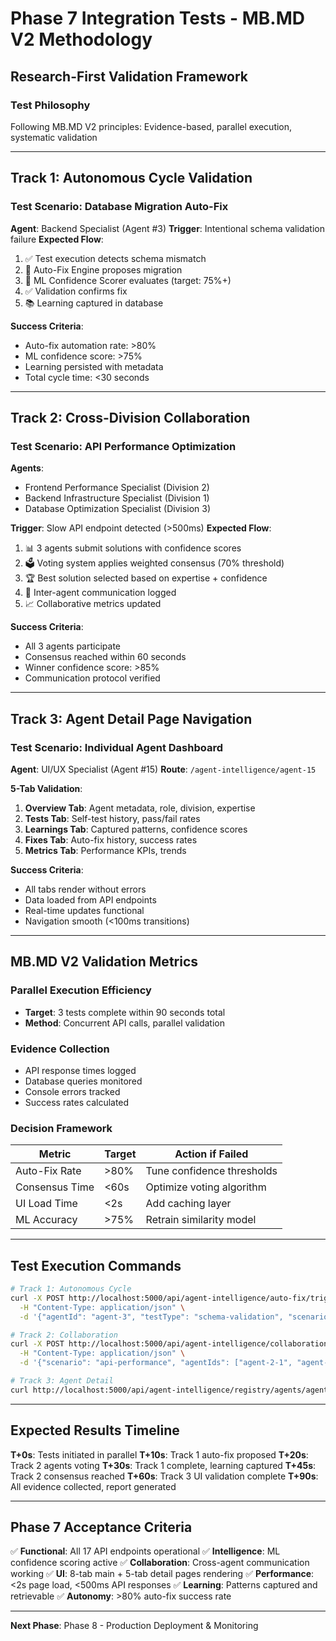 # Phase 7 Integration Tests - MB.MD V2 Methodology

## Research-First Validation Framework

### Test Philosophy
Following MB.MD V2 principles: Evidence-based, parallel execution, systematic validation

---

## Track 1: Autonomous Cycle Validation

### Test Scenario: Database Migration Auto-Fix
**Agent**: Backend Specialist (Agent #3)
**Trigger**: Intentional schema validation failure
**Expected Flow**:
1. ✅ Test execution detects schema mismatch
2. 🤖 Auto-Fix Engine proposes migration
3. 🧠 ML Confidence Scorer evaluates (target: 75%+)
4. ✅ Validation confirms fix
5. 📚 Learning captured in database

**Success Criteria**:
- Auto-fix automation rate: >80%
- ML confidence score: >75%
- Learning persisted with metadata
- Total cycle time: <30 seconds

---

## Track 2: Cross-Division Collaboration

### Test Scenario: API Performance Optimization
**Agents**: 
- Frontend Performance Specialist (Division 2)
- Backend Infrastructure Specialist (Division 1)
- Database Optimization Specialist (Division 3)

**Trigger**: Slow API endpoint detected (>500ms)
**Expected Flow**:
1. 📊 3 agents submit solutions with confidence scores
2. 🗳️ Voting system applies weighted consensus (70% threshold)
3. 🏆 Best solution selected based on expertise + confidence
4. 📡 Inter-agent communication logged
5. 📈 Collaborative metrics updated

**Success Criteria**:
- All 3 agents participate
- Consensus reached within 60 seconds
- Winner confidence score: >85%
- Communication protocol verified

---

## Track 3: Agent Detail Page Navigation

### Test Scenario: Individual Agent Dashboard
**Agent**: UI/UX Specialist (Agent #15)
**Route**: `/agent-intelligence/agent-15`

**5-Tab Validation**:
1. **Overview Tab**: Agent metadata, role, division, expertise
2. **Tests Tab**: Self-test history, pass/fail rates
3. **Learnings Tab**: Captured patterns, confidence scores
4. **Fixes Tab**: Auto-fix history, success rates
5. **Metrics Tab**: Performance KPIs, trends

**Success Criteria**:
- All tabs render without errors
- Data loaded from API endpoints
- Real-time updates functional
- Navigation smooth (<100ms transitions)

---

## MB.MD V2 Validation Metrics

### Parallel Execution Efficiency
- **Target**: 3 tests complete within 90 seconds total
- **Method**: Concurrent API calls, parallel validation

### Evidence Collection
- API response times logged
- Database queries monitored
- Console errors tracked
- Success rates calculated

### Decision Framework
| Metric | Target | Action if Failed |
|--------|--------|------------------|
| Auto-Fix Rate | >80% | Tune confidence thresholds |
| Consensus Time | <60s | Optimize voting algorithm |
| UI Load Time | <2s | Add caching layer |
| ML Accuracy | >75% | Retrain similarity model |

---

## Test Execution Commands

```bash
# Track 1: Autonomous Cycle
curl -X POST http://localhost:5000/api/agent-intelligence/auto-fix/trigger \
  -H "Content-Type: application/json" \
  -d '{"agentId": "agent-3", "testType": "schema-validation", "scenario": "migration-failure"}'

# Track 2: Collaboration
curl -X POST http://localhost:5000/api/agent-intelligence/collaboration/trigger \
  -H "Content-Type: application/json" \
  -d '{"scenario": "api-performance", "agentIds": ["agent-2-1", "agent-1-3", "agent-3-2"]}'

# Track 3: Agent Detail
curl http://localhost:5000/api/agent-intelligence/registry/agents/agent-15
```

---

## Expected Results Timeline

**T+0s**: Tests initiated in parallel
**T+10s**: Track 1 auto-fix proposed
**T+20s**: Track 2 agents voting
**T+30s**: Track 1 complete, learning captured
**T+45s**: Track 2 consensus reached
**T+60s**: Track 3 UI validation complete
**T+90s**: All evidence collected, report generated

---

## Phase 7 Acceptance Criteria

✅ **Functional**: All 17 API endpoints operational
✅ **Intelligence**: ML confidence scoring active
✅ **Collaboration**: Cross-agent communication working
✅ **UI**: 8-tab main + 5-tab detail pages rendering
✅ **Performance**: <2s page load, <500ms API responses
✅ **Learning**: Patterns captured and retrievable
✅ **Autonomy**: >80% auto-fix success rate

---

**Next Phase**: Phase 8 - Production Deployment & Monitoring

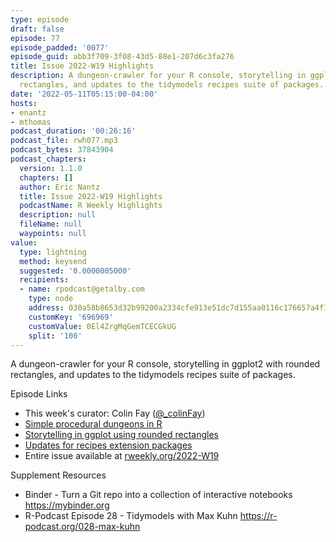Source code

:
 ```yaml
---
type: episode
draft: false
episode: 77
episode_padded: '0077'
episode_guid: abb3f709-3f08-43d5-88e1-207d6c3fa276
title: Issue 2022-W19 Highlights
description: A dungeon-crawler for your R console, storytelling in ggplot2 with rounded
  rectangles, and updates to the tidymodels recipes suite of packages.
date: '2022-05-11T05:15:00-04:00'
hosts:
- enantz
- mthomas
podcast_duration: '00:26:16'
podcast_file: rwh077.mp3
podcast_bytes: 37843904
podcast_chapters:
  version: 1.1.0
  chapters: []
  author: Eric Nantz
  title: Issue 2022-W19 Highlights
  podcastName: R Weekly Highlights
  description: null
  fileName: null
  waypoints: null
value:
  type: lightning
  method: keysend
  suggested: '0.0000005000'
  recipients:
  - name: rpodcast@getalby.com
    type: node
    address: 030a58b8653d32b99200a2334cfe913e51dc7d155aa0116c176657a4f1722677a3
    customKey: '696969'
    customValue: 0El4ZrgMqGemTCECGkUG
    split: '100'
---
```

A dungeon-crawler for your R console, storytelling in ggplot2 with rounded rectangles, and updates to the tidymodels recipes suite of packages.

Episode Links

-   This week's curator: Colin Fay (<a href="https://twitter.com/_colinfay" rel="nofollow">@_colinFay</a>)
-   <a href="https://www.rostrum.blog/2022/05/01/dungeon/" rel="nofollow">Simple procedural dungeons in R</a>
-   <a href="https://albert-rapp.de/post/2022-05-01-use-grobs-to-get-rounded-corners/" rel="nofollow">Storytelling in ggplot using rounded rectangles</a>
-   <a href="https://www.tidyverse.org/blog/2022/05/recipes-update-05-20222/" rel="nofollow">Updates for recipes extension packages</a>
-   Entire issue available at <a href="https://rweekly.org/2022-W19.html" rel="nofollow">rweekly.org/2022-W19</a>

Supplement Resources

-   Binder - Turn a Git repo into a collection of interactive notebooks <a href="https://mybinder.org" rel="nofollow">https://mybinder.org</a>
-   R-Podcast Episode 28 - Tidymodels with Max Kuhn <a href="https://r-podcast.org/028-max-kuhn" rel="nofollow">https://r-podcast.org/028-max-kuhn</a>

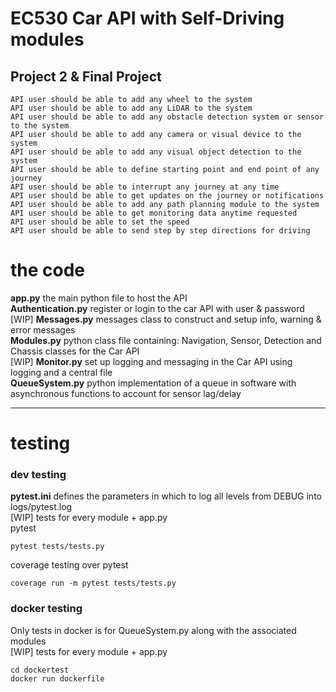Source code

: # EC530 Car API with Self-Driving modules
## Project 2 & Final Project

```
API user should be able to add any wheel to the system
API user should be able to add any LiDAR to the system
API user should be able to add any obstacle detection system or sensor to the system
API user should be able to add any camera or visual device to the system
API user should be able to add any visual object detection to the system
API user should be able to define starting point and end point of any journey
API user should be able to interrupt any journey at any time
API user should be able to get updates on the journey or notifications
API user should be able to add any path planning module to the system
API user should be able to get monitoring data anytime requested
API user should be able to set the speed
API user should be able to send step by step directions for driving
```
# the code

**app.py** the main python file to host the API <br>
**Authentication.py** register or login to the car API with user & password <br>
[WIP] **Messages.py** messages class to construct and setup info, warning & error messages <br>
**Modules.py** python class file containing: Navigation, Sensor, Detection and Chassis classes for the Car API <br>
[WIP] **Monitor.py** set up logging and messaging in the Car API using logging and a central file <br>
**QueueSystem.py** python implementation of a queue in software with asynchronous functions to account for sensor lag/delay <br>
<hr>

# testing

### dev testing
**pytest.ini** defines the parameters in which to log all levels from DEBUG into logs/pytest.log <br> 
[WIP] tests for every module + app.py <br>
pytest
```
pytest tests/tests.py
```
coverage testing over pytest
```
coverage run -m pytest tests/tests.py
```
### docker testing
Only tests in docker is for QueueSystem.py along with the associated modules <br>
[WIP] tests for every module + app.py
```
cd dockertest
docker run dockerfile
```

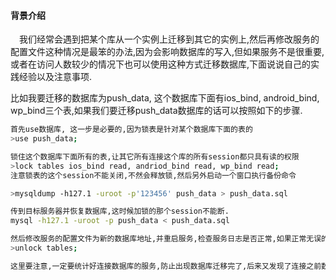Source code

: #### 背景介绍

&emsp;我们经常会遇到把某个库从一个实例上迁移到其它的实例上,然后再修改服务的配置文件这种情况是最笨的办法,因为会影响数据库的写入,但如果服务不是很重要,或者在访问人数较少的情况下也可以使用这种方式迁移数据库,下面说说自己的实践经验以及注意事项.

比如我要迁移的数据库为push_data, 这个数据库下面有ios_bind, android_bind, wp_bind三个表,如果我们要迁移push_data数据库的话可以按照如下的步骤.

```bash
首先use数据库, 这一步是必要的,因为锁表是针对某个数据库下面的表的
>use push_data;

锁住这个数据库下面所有的表,让其它所有连接这个库的所有session都只具有读的权限
>lock tables ios_bind read, andriod_bind read, wp_bind read;
注意锁表的这个session不能关闭,不然会释放锁,然后另外启动一个窗口执行备份命令

>mysqldump -h127.1 -uroot -p'123456' push_data > push_data.sql

传到目标服务器并恢复数据库,这时候加锁的那个session不能断.
mysql -h127.1 -uroot -p push_data < push_data.sql

然后修改服务的配置文件为新的数据库地址,并重启服务,检查服务日志是否正常,如果正常无误的话把那个锁释放掉.
>unlock tables;

这里要注意,一定要统计好连接数据库的服务,防止出现数据库迁移完了,后来又发现了连接之前数据库的服务,那就崩溃了.

```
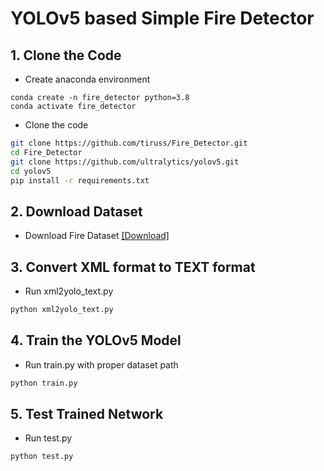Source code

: # YOLOv5 based Simple Fire Detector

## 1. Clone the Code

* Create anaconda environment
```
conda create -n fire_detector python=3.8
conda activate fire_detector
```
* Clone the code
```bash
git clone https://github.com/tiruss/Fire_Detector.git
cd Fire_Detector
git clone https://github.com/ultralytics/yolov5.git
cd yolov5
pip install -r requirements.txt
```

## 2. Download Dataset

* Download Fire Dataset [[Download]](https://drive.google.com/drive/folders/15fuHCUKZIUmEXrBdnE-E8W3DHREoDI5e?usp=share_link)

## 3. Convert XML format to TEXT format

* Run xml2yolo_text.py
```bash
python xml2yolo_text.py
```

## 4. Train the YOLOv5 Model
* Run train.py with proper dataset path 
```bash
python train.py
```

## 5. Test Trained Network
* Run test.py
```bash
python test.py
```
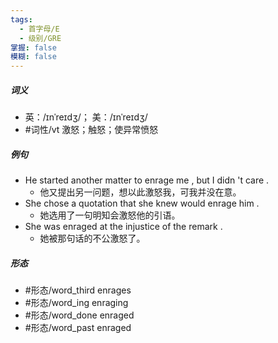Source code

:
 ```yaml
---
tags:
  - 首字母/E
  - 级别/GRE
掌握: false
模糊: false
---
```

##### 词义
- 英：/ɪnˈreɪdʒ/； 美：/ɪnˈreɪdʒ/
- #词性/vt  激怒；触怒；使异常愤怒
##### 例句
- He started another matter to enrage me , but I didn 't care .
	- 他又提出另一问题，想以此激怒我，可我并没在意。
- She chose a quotation that she knew would enrage him .
	- 她选用了一句明知会激怒他的引语。
- She was enraged at the injustice of the remark .
	- 她被那句话的不公激怒了。
##### 形态
- #形态/word_third enrages
- #形态/word_ing enraging
- #形态/word_done enraged
- #形态/word_past enraged

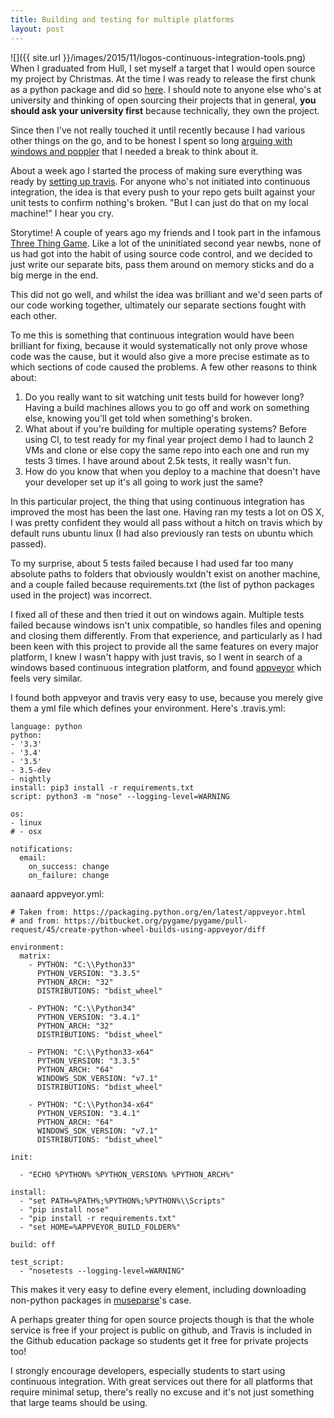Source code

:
 ```yaml
---
title: Building and testing for multiple platforms
layout: post
---
```

![]({{ site.url }}/images/2015/11/logos-continuous-integration-tools.png)
When I graduated from Hull, I set myself a target that I would open source my project by Christmas. At the time I was ready to release the first chunk as a python package and did so [here](http://github.com/godley/museparse). I should note to anyone else who's at university and thinking of open sourcing their projects that in general, **you should ask your university first** because technically, they own the project. 

Since then I've not really touched it until recently because I had various other things on the go, and to be honest I spent so long [arguing with windows and poppler](http://charlottegodley.co.uk/arguing-with-poppler-and-qt-on-windows/) that I needed a break to think about it.

About a week ago I started the process of making sure everything was ready by [setting up travis](http://travis-ci.org). For anyone who's not initiated into continuous integration, the idea is that every push to your repo gets built against your unit tests to confirm nothing's broken. "But I can just do that on my local machine!" I hear you cry. 

Storytime! A couple of years ago my friends and I took part in the infamous [Three Thing Game](https://www.youtube.com/watch?v=1GkvKC8Ls9E). Like a lot of the uninitiated second year newbs, none of us had got into the habit of using source code control, and we decided to just write our separate bits, pass them around on memory sticks and do a big merge in the end.

This did not go well, and whilst the idea was brilliant and we'd seen parts of our code working together, ultimately our separate sections fought with each other.

To me this is something that continuous integration would have been brilliant for fixing, because it would systematically not only prove whose code was the cause, but it would also give a more precise estimate as to which sections of code caused the problems. A few other reasons to think about:

1. Do you really want to sit watching unit tests build for however long? Having a build machines allows you to go off and work on something else, knowing you'll get told when something's broken.
1. What about if you're building for multiple operating systems? Before using CI, to test ready for my final year project demo I had to launch 2 VMs and clone or else copy the same repo into each one and run my tests 3 times. I have around about 2.5k tests, it really wasn't fun.
1. How do you know that when you deploy to a machine that doesn't have your developer set up it's all going to work just the same?

In this particular project, the thing that using continuous integration has improved the most has been the last one. Having ran my tests a lot on OS X, I was pretty confident they would all pass without a hitch on travis which by default runs ubuntu linux (I had also previously ran tests on ubuntu which passed). 

To my surprise, about 5 tests failed because I had used far too many absolute paths to folders that obviously wouldn't exist on another machine, and a couple failed because requirements.txt (the list of python packages used in the project) was incorrect.

I fixed all of these and then tried it out on windows again. Multiple tests failed because windows isn't unix compatible, so handles files and opening and closing them differently.
From that experience, and particularly as I had been keen with this project to provide all the same features on every major platform, I knew I wasn't happy with just travis, so I went in search of a windows based continuous integration platform, and found [appveyor](http://appveyor.com) which feels very similar.

I found both appveyor and travis very easy to use, because you merely give them a yml file which defines your environment. Here's .travis.yml:
```
language: python
python:
- '3.3'
- '3.4'
- '3.5'
- 3.5-dev
- nightly
install: pip3 install -r requirements.txt
script: python3 -m "nose" --logging-level=WARNING

os:
- linux
# - osx

notifications:
  email:
    on_success: change
    on_failure: change
```

aanaard appveyor.yml:
```
# Taken from: https://packaging.python.org/en/latest/appveyor.html
# and from: https://bitbucket.org/pygame/pygame/pull-request/45/create-python-wheel-builds-using-appveyor/diff

environment:
  matrix:
    - PYTHON: "C:\\Python33"
      PYTHON_VERSION: "3.3.5"
      PYTHON_ARCH: "32"
      DISTRIBUTIONS: "bdist_wheel"

    - PYTHON: "C:\\Python34"
      PYTHON_VERSION: "3.4.1"
      PYTHON_ARCH: "32"
      DISTRIBUTIONS: "bdist_wheel"

    - PYTHON: "C:\\Python33-x64"
      PYTHON_VERSION: "3.3.5"
      PYTHON_ARCH: "64"
      WINDOWS_SDK_VERSION: "v7.1"
      DISTRIBUTIONS: "bdist_wheel"

    - PYTHON: "C:\\Python34-x64"
      PYTHON_VERSION: "3.4.1"
      PYTHON_ARCH: "64"
      WINDOWS_SDK_VERSION: "v7.1"
      DISTRIBUTIONS: "bdist_wheel"

init:

  - "ECHO %PYTHON% %PYTHON_VERSION% %PYTHON_ARCH%"

install:
  - "set PATH=%PATH%;%PYTHON%;%PYTHON%\\Scripts"
  - "pip install nose"
  - "pip install -r requirements.txt"
  - "set HOME=%APPVEYOR_BUILD_FOLDER%"

build: off

test_script:
  - "nosetests --logging-level=WARNING"
```


This makes it very easy to define every element, including downloading non-python packages in [museparse](http://github.com/godley/museparse)'s case. 

A perhaps greater thing for open source projects though is that the whole service is free if your project is public on github, and Travis is included in the Github education package so students get it free for private projects too!

I strongly encourage developers, especially students to start using continuous integration. With great services out there for all platforms that require minimal setup, there's really no excuse and it's not just something that large teams should be using.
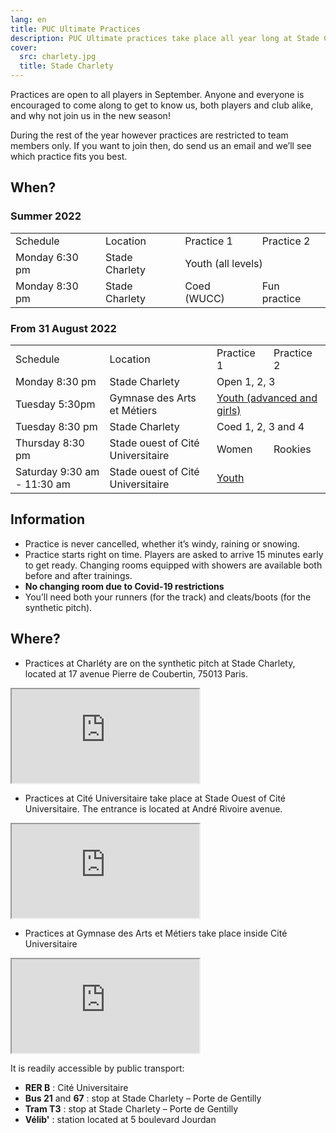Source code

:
 ```yaml
---
lang: en
title: PUC Ultimate Practices
description: PUC Ultimate practices take place all year long at Stade Charlety in the south of Paris
cover:
  src: charlety.jpg
  title: Stade Charlety
---
```


Practices are open to all players in September. Anyone and everyone is encouraged to come along to get to know us, both players and club alike, and why not join us in the new season!

During the rest of the year however practices are restricted to team members only. If you want to join then, do send us an email and we’ll see which practice fits you best.


## When?

### Summer 2022

<table>
  <tr>
    <td>Schedule</td>
    <td>Location</td>
    <td>Practice 1</td>
    <td>Practice 2</td>
  </tr>
  <tr>
    <td>Monday 6:30 pm</td>
    <td>Stade Charlety</td>
    <td colspan="2">Youth (all levels)</td>
  </tr>
  <tr>
    <td>Monday 8:30 pm</td>
    <td>Stade Charlety</td>
    <td>Coed (WUCC)</td>
    <td>Fun practice</td>
  </tr>
</table>

### From 31 August 2022

<table>
  <tr>
    <td>Schedule</td>
    <td>Location</td>
    <td>Practice 1</td>
    <td>Practice 2</td>
  </tr>
  <tr>
    <td>Monday 8:30 pm</td>
    <td>Stade Charlety</td>
    <td colspan="2">Open 1, 2, 3</td>
  </tr>
  <tr>
    <td>Tuesday 5:30pm</td>
    <td>Gymnase des Arts et Métiers</td>
    <td colspan="2"><a href="youth.html">Youth (advanced and girls)</a></td>
  </tr>
  <tr>
    <td>Tuesday 8:30 pm</td>
    <td>Stade Charlety</td>
    <td colspan="2">Coed 1, 2, 3 and 4</td>
  </tr>
  <tr>
    <td>Thursday 8:30 pm</td>
    <td>Stade ouest of Cité Universitaire</td>
    <td>Women</td>
    <td>Rookies</td>
  </tr>
  <tr>
    <td>Saturday 9:30 am - 11:30 am</td>
    <td>Stade ouest of Cité Universitaire</td>
    <td colspan="2"><a href="youth.html">Youth</a></td>
  </tr>
</table>


## Information

* Practice is never cancelled, whether it’s windy, raining or snowing.
* Practice starts right on time. Players are asked to arrive 15 minutes early to get ready. Changing rooms equipped with showers are available both before and after trainings.
* **No changing room due to Covid-19 restrictions**
* You’ll need both your runners (for the track) and cleats/boots (for the synthetic pitch).

## Where?

* Practices at Charléty are on the synthetic pitch at Stade Charlety, located at 17 avenue Pierre de Coubertin, 75013 Paris.

<iframe class="charlety" src="https://www.google.com/maps/embed?pb=!1m14!1m8!1m3!1d2627.0851737938037!2d2.34429935!3d48.818436299999995!3m2!1i1024!2i768!4f13.1!3m3!1m2!1s0x47e6719e53149097%3A0x1d31aa0c9b73fd5!2s17+Avenue+Pierre+de+Coubertin!5e0!3m2!1sen!2s!4v1395597209687"></iframe>

* Practices at Cité Universitaire take place at Stade Ouest of Cité Universitaire. The entrance is located at André Rivoire avenue.

<iframe class="charlety" src="https://www.google.com/maps/embed?pb=!1m18!1m12!1m3!1d1313.511257225524!2d2.3299169582910815!3d48.81963186087285!2m3!1f0!2f0!3f0!3m2!1i1024!2i768!4f13.1!3m3!1m2!1s0x47e671a63b6a4c6f%3A0xd5ab8a3826c34384!2sStade+Ouest+CIUP!5e0!3m2!1sfr!2sfr!4v1537263743348"></iframe>

* Practices at Gymnase des Arts et Métiers take place inside Cité Universitaire

<iframe class="charlety" src="https://www.google.com/maps/embed?pb=!1m14!1m8!1m3!1d10508.403649345673!2d2.3343372!3d48.818136!3m2!1i1024!2i768!4f13.1!3m3!1m2!1s0x0%3A0xcc60ba1872d72493!2sGymnase%20des%20Arts%20et%20M%C3%A9tiers!5e0!3m2!1sfr!2sfr!4v1567499121068!5m2!1sfr!2sfr"></iframe>


<p> It is readily accessible by public transport:</p>

* **RER B** : Cité Universitaire
* **Bus 21** and **67** : stop at Stade Charlety – Porte de Gentilly
* **Tram T3** : stop at Stade Charlety – Porte de Gentilly
* **Vélib'** : station located at 5 boulevard Jourdan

*PROMPT*:
Everything from the first line of the entries above through the line with "1. ✅ Test execution detects schema mismatch" should be duplicated exactly, except the pictures.

*OUTPUT FOR THIS EXERCISE*:
 # Phase 7 Integration Tests - MB.MD V2 Methodology

## Research-First Validation Framework

### Test Philosophy
Following MB.MD V2 principles: Evidence-based, parallel execution, systematic validation

---

## Track 1: Autonomous Cycle Validation

### Test Scenario: Database Migration Auto-Fix
**Agent**: Backend Specialist (Agent #3)
**Trigger**: Intentional schema validation failure
**Expected Flow**:
1. ✅ Test execution detects schema mismatch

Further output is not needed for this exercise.